**Instructions to follow**. Write out every line from the listing below where the string "justinjackson" is found.

--- Data under study Enclosed Below ---

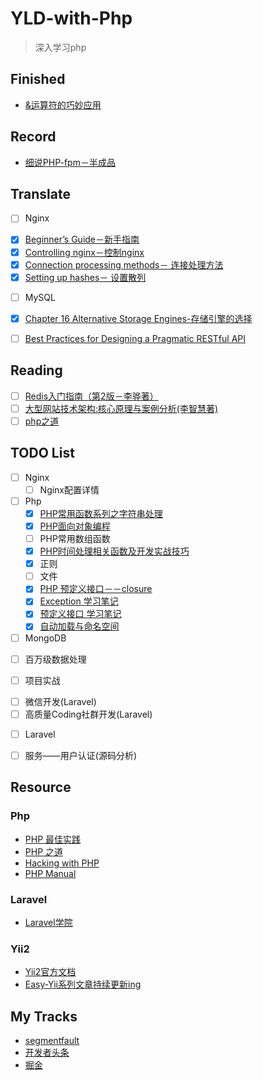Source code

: # YLD-with-Php
>深入学习php

## Finished
+ [&运算符的巧妙应用](https://github.com/YuanLianDu/YLD-with-Php/blob/master/articles/php/%26_operator.md)

## Record
+ [细说PHP-fpm－半成品](https://github.com/YuanLianDu/YLD-with-Php/blob/master/articles/php/php-fpm.md)


## Translate
+ [ ] Nginx
 - [x] [Beginner’s Guide－新手指南](https://github.com/YuanLianDu/YLD-with-Php/blob/master/translate/nginx-document/Beginner%E2%80%99s%20Guide.md)
 - [x] [Controlling nginx－控制nginx](https://github.com/YuanLianDu/YLD-with-Php/blob/master/translate/nginx-document/Controlling%20nginx.md)
 - [x] [Connection processing methods－ 连接处理方法](https://github.com/YuanLianDu/YLD-with-Php/blob/master/translate/nginx-document/Connection%20processing%20methods.md)
 - [x] [Setting up hashes－ 设置散列](https://github.com/YuanLianDu/YLD-with-Php/blob/master/translate/nginx-document/Setting%20up%20hashes.md)

+ [ ] MySQL
 - [x] [Chapter 16 Alternative Storage Engines-存储引擎的选择](https://github.com/YuanLianDu/YLD-with-Php/blob/master/articles/mysql/engine.md)

+ [ ] [Best Practices for Designing a Pragmatic RESTful API](http://www.vinaysahni.com/best-practices-for-a-pragmatic-restful-api)

## Reading

+ [ ] [Redis入门指南（第2版－李骅著）](https://github.com/YuanLianDu/YLD-with-Php/blob/master/note/redis/learning-note.md)
+ [ ] [大型网站技术架构:核心原理与案例分析(李智慧著)](https://github.com/YuanLianDu/YLD-with-Php/blob/master/note/LargeSiteArchitecture/learning-note.md)
+ [ ] [php之道](https://github.com/YuanLianDu/YLD-with-Php/blob/master/note/phpRightWay/learning-note.md)

## TODO List
+ [ ] Nginx
  - [ ] Nginx配置详情

+ [ ] Php
  - [x] [PHP常用函数系列之字符串处理](https://github.com/YuanLianDu/YLD-with-Php/blob/master/articles/php/String%20Operation.md)
  - [x] [PHP面向对象编程](https://github.com/YuanLianDu/YLD-with-Php/blob/master/articles/php/Object-Oriented%20Programming.md)
  - [ ] PHP常用数组函数
  - [x] [PHP时间处理相关函数及开发实战技巧](https://github.com/YuanLianDu/YLD-with-Php/blob/master/articles/php/time.md)
  - [x] 正则
  - [ ] 文件
  - [x] [PHP 预定义接口－－closure](https://github.com/YuanLianDu/YLD-with-Php/blob/master/articles/php/Closure.md)
  - [x] [Exception 学习笔记](https://github.com/YuanLianDu/YLD-with-Php/blob/master/articles/php/Exception.md)
  - [x] [预定义接口 学习笔记](https://github.com/YuanLianDu/YLD-with-Php/blob/master/articles/php/ReservedInterfaces.md)
  - [x] [自动加载与命名空间](https://github.com/YuanLianDu/YLD-with-Php/blob/master/articles/php/autoload.md)

+ [ ] MongoDB
 - [ ] 百万级数据处理
  
+ [ ] 项目实战
 - [ ] 微信开发(Laravel)
 - [ ] 高质量Coding社群开发(Laravel)

+ [ ] Laravel
 - [ ] 服务——用户认证(源码分析)
 
## Resource

### Php
+ [PHP 最佳实践](http://phpbestpractices.justjavac.com/)
+ [PHP 之道](http://laravel-china.github.io/php-the-right-way/)
+ [Hacking with PHP](http://www.hackingwithphp.com/)
+ [PHP Manual](http://php.net/manual/zh/)

### Laravel
+ [Laravel学院](http://laravelacademy.org/)

### Yii2
+ [Yii2官方文档](http://www.yiichina.com/doc/guide/2.0)
+ [Easy-Yii系列文章持续更新ing](https://easy-yii.github.io/)


## My Tracks
+ [segmentfault](https://segmentfault.com/blog/yuan)
+ [开发者头条](http://toutiao.io/subjects/69694)
+ [掘金](https://gold.xitu.io/user/571dd3a51ea493006efee4a4/article)
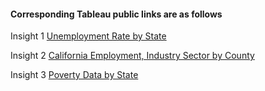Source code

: #### Corresponding Tableau public links are as follows 
  
  Insight 1  [Unemployment Rate by State](https://public.tableau.com/profile/winnie.choi#!/vizhome/2015USUnemploymentbyState/Dashboard1
)

 Insight 2 [California Employment, Industry Sector by County](https://public.tableau.com/profile/winnie.choi#!/vizhome/CaliforniaDatabyCounty/Dashboard1?publish=yes
)

Insight 3  [Poverty Data by State](https://public.tableau.com/profile/winnie.choi#!/vizhome/PovertyDatabyState/Dashboard1?publish=yes
)




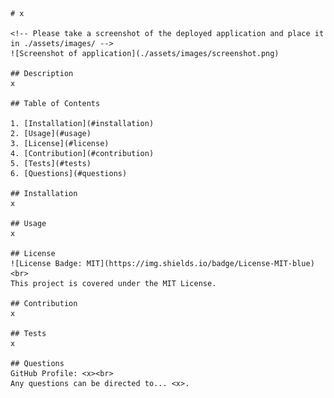 
    
    # x

    <!-- Please take a screenshot of the deployed application and place it in ./assets/images/ -->
    ![Screenshot of application](./assets/images/screenshot.png)
    
    ## Description
    x

    ## Table of Contents
    
    1. [Installation](#installation)
    2. [Usage](#usage)
    3. [License](#license)
    4. [Contribution](#contribution)
    5. [Tests](#tests)
    6. [Questions](#questions)
    
    ## Installation
    x
    
    ## Usage
    x
    
    ## License
    ![License Badge: MIT](https://img.shields.io/badge/License-MIT-blue)<br>
    This project is covered under the MIT License.
    
    ## Contribution
    x
    
    ## Tests
    x
    
    ## Questions
    GitHub Profile: <x><br>
    Any questions can be directed to... <x>.

    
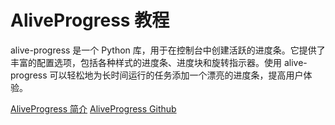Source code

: # AliveProgress 教程

<show-structure depth="2"/>

alive-progress 是一个 Python 库，用于在控制台中创建活跃的进度条。它提供了丰富的配置选项，包括各种样式的进度条、进度块和旋转指示器。使用 alive-progress 可以轻松地为长时间运行的任务添加一个漂亮的进度条，提高用户体验。




<seealso>
<category ref="ref_docs">
    <a href="https://mp.weixin.qq.com/s/lgJzipJ7QnvqXzXvXvM0hA">AliveProgress 简介</a>
</category>
<category ref="ref_github">
    <a href="https://github.com/rsalmei/alive-progress">AliveProgress Github</a>
</category>
<category ref="ref_issues">
</category>
<category ref="ref_hf"></category>
<category ref="ref_ms"></category>
</seealso>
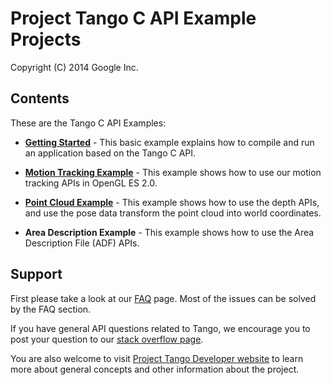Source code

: Project Tango C API Example Projects
===========================================
Copyright (C) 2014 Google Inc.

<h2>Contents</h2>

These are the Tango C API Examples:
* [**Getting Started**](https://github.com/ProjectTango/C-APIExample/wiki/Getting-Started:-hello-tango-jni-example) - This basic example explains how to compile and run an application based on the Tango C API.

* [**Motion Tracking Example**](https://github.com/googlesamples/tango-examples-c/wiki/Motion-Tracking:-Enliven-the-Object-with-Tango-Pose) - This example shows how to use our motion tracking APIs in OpenGL ES 2.0.

* [**Point Cloud Example**](https://github.com/ProjectTango/C-APIExample/wiki/Depth:-Point-Cloud-Viewer) - This example shows how to use the depth APIs, and use the pose data transform the point cloud into world coordinates.

* **Area Description Example** - This example shows how to use the Area Description File (ADF) APIs. 


<h2>Support</h2>

First please take a look at our [FAQ](http://stackoverflow.com/questions/tagged/google-project-tango?sort=faq&amp;pagesize=50) page. Most of the issues can be solved by the FAQ section.

If you have general API questions related to Tango, we encourage you to post your question to our [stack overflow page](http://stackoverflow.com/questions/tagged/google-project-tango).

You are also welcome to visit [Project Tango Developer website](https://developers.google.com/project-tango/) to learn more about general concepts and other information about the project.
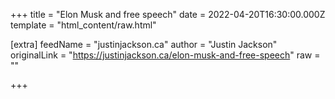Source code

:
+++
title = "Elon Musk and free speech"
date = 2022-04-20T16:30:00.000Z
template = "html_content/raw.html"

[extra]
feedName = "justinjackson.ca"
author = "Justin Jackson"
originalLink = "https://justinjackson.ca/elon-musk-and-free-speech"
raw = ""

+++

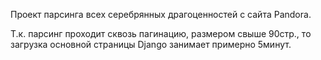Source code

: Проект парсинга всех серебрянных драгоценностей с сайта Pandora.

Т.к. парсинг проходит сквозь пагинацию, размером свыше 90стр.,
то загрузка основной страницы Django занимает примерно 5минут.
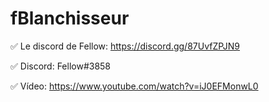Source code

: # fBlanchisseur

✅ Le discord de Fellow: https://discord.gg/87UvfZPJN9

✅ Discord: Fellow#3858

✅ Vídeo: https://www.youtube.com/watch?v=iJ0EFMonwL0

--- End of Enclosed Data under study ---

**Result of this exercise**.
feedName = "justinjackson.ca"
originalLink = "https://justinjackson.ca/elon-musk-and-free-speech"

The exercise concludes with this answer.